What to do: Go through the entries below and print, exactly, the lines starting at the one with "0. Introduction to" and ending at the one with "Data are adapted", keeping both ends and no others.
[Opening Supplied data section]
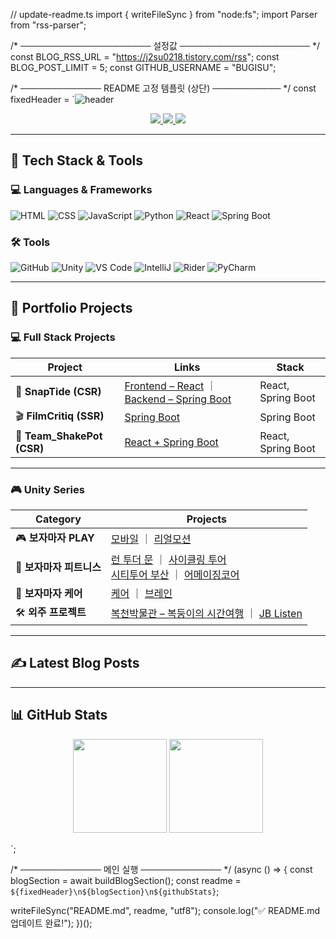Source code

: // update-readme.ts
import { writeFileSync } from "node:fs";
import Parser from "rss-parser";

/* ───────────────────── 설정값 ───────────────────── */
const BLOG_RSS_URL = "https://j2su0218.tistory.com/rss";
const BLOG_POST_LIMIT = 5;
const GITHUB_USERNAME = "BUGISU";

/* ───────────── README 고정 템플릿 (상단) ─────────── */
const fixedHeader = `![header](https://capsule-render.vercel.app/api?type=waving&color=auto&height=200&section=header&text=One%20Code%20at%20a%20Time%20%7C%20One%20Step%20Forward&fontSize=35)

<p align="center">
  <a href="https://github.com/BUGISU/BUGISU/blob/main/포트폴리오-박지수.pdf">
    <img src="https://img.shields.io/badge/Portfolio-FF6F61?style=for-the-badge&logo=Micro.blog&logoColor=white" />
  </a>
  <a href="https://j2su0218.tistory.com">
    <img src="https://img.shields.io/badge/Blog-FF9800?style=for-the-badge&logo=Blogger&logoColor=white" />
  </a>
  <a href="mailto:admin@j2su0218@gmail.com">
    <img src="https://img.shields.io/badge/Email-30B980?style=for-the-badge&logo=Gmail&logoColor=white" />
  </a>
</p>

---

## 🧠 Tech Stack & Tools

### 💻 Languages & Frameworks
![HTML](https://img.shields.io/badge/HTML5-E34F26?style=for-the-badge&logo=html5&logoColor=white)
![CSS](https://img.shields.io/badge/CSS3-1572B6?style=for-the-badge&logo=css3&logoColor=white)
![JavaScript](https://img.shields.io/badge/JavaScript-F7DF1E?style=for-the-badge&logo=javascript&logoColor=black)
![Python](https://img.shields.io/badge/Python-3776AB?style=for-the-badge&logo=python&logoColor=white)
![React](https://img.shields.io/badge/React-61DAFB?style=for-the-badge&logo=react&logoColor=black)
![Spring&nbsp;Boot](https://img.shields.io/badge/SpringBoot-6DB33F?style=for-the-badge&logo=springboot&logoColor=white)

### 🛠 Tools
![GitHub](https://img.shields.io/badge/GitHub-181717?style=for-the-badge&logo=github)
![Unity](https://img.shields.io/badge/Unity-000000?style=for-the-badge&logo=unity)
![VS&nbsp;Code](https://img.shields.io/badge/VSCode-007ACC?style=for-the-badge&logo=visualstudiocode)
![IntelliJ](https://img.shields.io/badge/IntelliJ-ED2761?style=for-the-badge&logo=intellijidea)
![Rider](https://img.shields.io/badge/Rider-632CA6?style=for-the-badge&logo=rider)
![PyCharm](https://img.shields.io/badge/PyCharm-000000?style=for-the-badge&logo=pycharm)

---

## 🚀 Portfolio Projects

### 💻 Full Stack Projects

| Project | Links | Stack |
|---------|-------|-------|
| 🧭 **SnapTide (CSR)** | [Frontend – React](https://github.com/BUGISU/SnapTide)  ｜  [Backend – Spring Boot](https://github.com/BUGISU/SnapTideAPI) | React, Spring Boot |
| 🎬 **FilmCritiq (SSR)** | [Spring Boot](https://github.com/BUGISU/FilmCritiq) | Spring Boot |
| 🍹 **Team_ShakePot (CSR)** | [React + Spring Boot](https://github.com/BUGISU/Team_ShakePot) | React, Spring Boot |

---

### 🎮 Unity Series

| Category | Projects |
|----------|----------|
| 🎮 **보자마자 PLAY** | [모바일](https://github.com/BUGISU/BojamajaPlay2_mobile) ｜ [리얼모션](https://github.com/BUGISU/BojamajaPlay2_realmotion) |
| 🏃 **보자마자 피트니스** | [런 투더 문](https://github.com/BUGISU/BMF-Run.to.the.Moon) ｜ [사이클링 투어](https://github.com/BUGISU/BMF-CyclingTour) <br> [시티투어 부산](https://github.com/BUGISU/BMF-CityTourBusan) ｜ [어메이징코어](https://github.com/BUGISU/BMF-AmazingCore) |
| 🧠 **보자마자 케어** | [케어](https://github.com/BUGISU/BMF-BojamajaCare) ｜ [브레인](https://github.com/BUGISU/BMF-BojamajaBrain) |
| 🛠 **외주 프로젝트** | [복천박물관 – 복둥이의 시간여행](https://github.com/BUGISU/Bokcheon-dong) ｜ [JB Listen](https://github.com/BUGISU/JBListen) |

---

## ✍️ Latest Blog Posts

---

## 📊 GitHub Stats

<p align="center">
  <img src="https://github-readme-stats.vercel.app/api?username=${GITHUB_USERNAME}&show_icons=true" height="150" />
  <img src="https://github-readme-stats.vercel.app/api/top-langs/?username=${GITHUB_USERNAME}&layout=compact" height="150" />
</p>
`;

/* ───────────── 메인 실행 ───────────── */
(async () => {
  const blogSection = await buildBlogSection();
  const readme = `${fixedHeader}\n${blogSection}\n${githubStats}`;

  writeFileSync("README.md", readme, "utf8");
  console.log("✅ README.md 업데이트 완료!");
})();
[Closing Supplied data section]
[Opening Supplied data section]
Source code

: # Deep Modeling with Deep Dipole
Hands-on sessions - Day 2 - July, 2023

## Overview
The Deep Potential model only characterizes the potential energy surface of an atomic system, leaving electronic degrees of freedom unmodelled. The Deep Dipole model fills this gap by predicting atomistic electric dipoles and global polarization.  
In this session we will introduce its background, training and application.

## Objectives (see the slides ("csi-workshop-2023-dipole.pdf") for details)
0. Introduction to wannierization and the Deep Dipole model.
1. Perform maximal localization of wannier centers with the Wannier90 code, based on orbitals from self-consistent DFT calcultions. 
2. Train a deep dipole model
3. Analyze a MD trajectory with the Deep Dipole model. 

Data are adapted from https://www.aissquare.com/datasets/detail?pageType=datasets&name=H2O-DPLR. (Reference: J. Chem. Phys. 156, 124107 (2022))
[Closing Supplied data section]
Answer to the exercise:
0. Introduction to wannierization and the Deep Dipole model.
1. Perform maximal localization of wannier centers with the Wannier90 code, based on orbitals from self-consistent DFT calcultions. 
2. Train a deep dipole model
3. Analyze a MD trajectory with the Deep Dipole model. 

Data are adapted from https://www.aissquare.com/datasets/detail?pageType=datasets&name=H2O-DPLR. (Reference: J. Chem. Phys. 156, 124107 (2022))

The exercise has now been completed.